"""
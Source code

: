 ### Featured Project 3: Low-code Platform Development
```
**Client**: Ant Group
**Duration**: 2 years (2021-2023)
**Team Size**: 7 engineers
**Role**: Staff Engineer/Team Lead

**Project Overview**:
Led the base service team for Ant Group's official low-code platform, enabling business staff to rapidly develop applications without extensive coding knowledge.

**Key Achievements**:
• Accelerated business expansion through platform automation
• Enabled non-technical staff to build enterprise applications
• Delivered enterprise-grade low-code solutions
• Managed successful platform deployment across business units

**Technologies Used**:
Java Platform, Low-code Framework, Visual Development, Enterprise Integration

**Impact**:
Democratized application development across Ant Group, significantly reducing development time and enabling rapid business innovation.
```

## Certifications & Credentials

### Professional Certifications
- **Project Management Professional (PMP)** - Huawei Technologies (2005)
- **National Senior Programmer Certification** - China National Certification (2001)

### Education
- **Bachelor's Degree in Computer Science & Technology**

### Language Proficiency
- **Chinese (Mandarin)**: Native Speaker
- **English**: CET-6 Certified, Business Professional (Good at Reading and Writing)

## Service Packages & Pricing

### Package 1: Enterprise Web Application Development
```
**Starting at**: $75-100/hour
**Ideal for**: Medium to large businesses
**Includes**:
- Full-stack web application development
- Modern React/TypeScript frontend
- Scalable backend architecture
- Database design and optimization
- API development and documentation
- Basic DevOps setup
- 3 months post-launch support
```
"""
"""
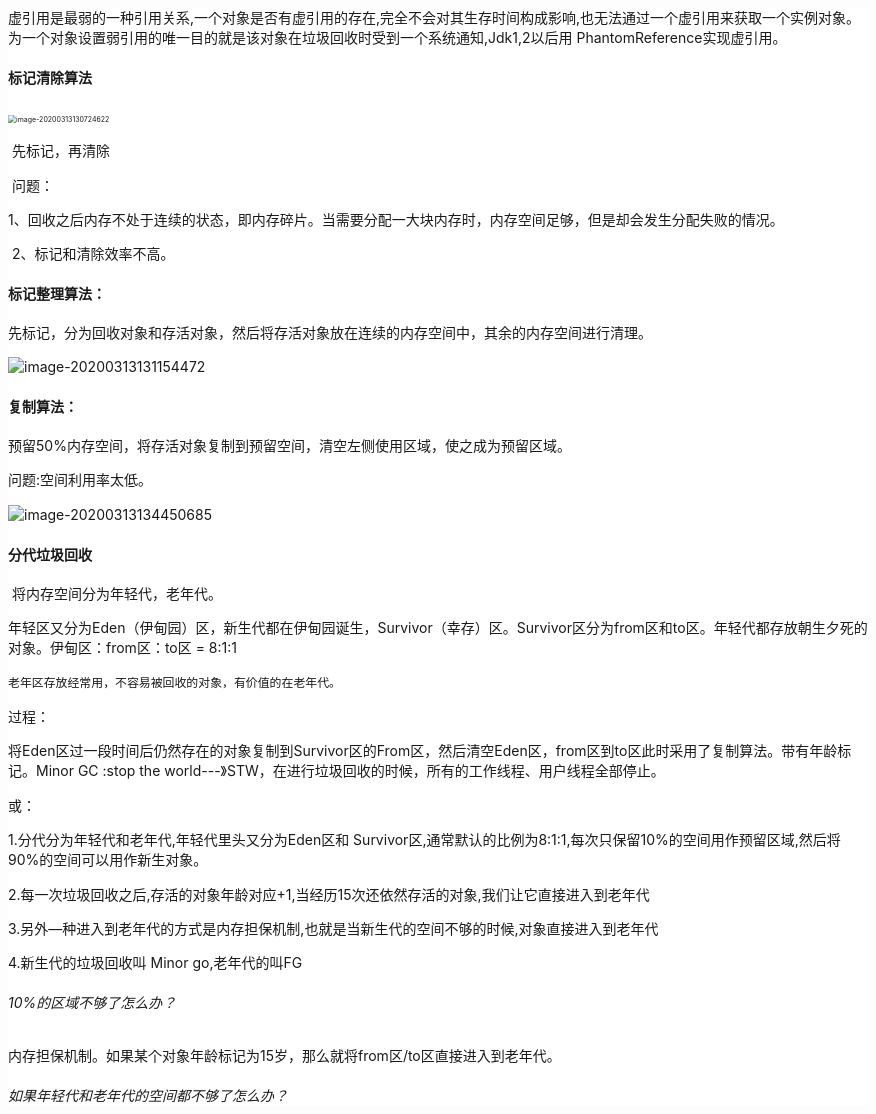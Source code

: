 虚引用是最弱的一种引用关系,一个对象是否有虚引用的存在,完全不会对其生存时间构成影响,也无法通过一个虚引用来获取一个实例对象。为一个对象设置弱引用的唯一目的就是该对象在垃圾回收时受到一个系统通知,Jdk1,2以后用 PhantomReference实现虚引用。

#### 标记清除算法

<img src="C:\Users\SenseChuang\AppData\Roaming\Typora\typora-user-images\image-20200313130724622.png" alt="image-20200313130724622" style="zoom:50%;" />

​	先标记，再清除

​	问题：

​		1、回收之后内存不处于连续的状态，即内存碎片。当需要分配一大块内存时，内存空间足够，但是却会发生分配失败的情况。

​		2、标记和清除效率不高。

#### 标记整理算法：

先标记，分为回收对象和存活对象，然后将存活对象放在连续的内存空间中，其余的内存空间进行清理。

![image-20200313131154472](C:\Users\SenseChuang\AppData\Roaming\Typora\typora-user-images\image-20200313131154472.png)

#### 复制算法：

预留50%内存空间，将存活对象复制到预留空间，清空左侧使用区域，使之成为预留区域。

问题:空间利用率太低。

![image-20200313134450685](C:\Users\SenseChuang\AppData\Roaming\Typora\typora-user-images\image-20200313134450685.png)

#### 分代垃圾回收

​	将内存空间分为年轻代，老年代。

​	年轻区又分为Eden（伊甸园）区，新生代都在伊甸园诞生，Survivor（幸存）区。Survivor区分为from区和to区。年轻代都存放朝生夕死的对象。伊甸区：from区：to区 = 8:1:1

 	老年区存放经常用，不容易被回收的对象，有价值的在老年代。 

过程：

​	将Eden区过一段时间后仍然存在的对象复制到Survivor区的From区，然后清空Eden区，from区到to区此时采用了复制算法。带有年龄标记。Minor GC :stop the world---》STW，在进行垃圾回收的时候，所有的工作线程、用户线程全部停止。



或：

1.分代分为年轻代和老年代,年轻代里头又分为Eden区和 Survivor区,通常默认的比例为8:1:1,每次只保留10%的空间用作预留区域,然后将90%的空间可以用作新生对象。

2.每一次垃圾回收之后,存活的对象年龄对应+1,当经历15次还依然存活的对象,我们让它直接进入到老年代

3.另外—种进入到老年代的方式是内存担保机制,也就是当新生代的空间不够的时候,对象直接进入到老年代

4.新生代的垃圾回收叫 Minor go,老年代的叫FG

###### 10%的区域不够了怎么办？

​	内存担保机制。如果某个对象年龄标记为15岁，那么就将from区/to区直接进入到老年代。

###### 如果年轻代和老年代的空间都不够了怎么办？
"""
* _The task_
Beginning with the line holding "4.新生代的垃圾回收叫 Minor go,老年代的叫FG" and ending with the line holding "###### 如果年轻代和老年代的空间都不够了怎么办？", write out the stretch of material above exactly; add no further lines.

* _Task output_
4.新生代的垃圾回收叫 Minor go,老年代的叫FG

###### 10%的区域不够了怎么办？

​	内存担保机制。如果某个对象年龄标记为15岁，那么就将from区/to区直接进入到老年代。

###### 如果年轻代和老年代的空间都不够了怎么办？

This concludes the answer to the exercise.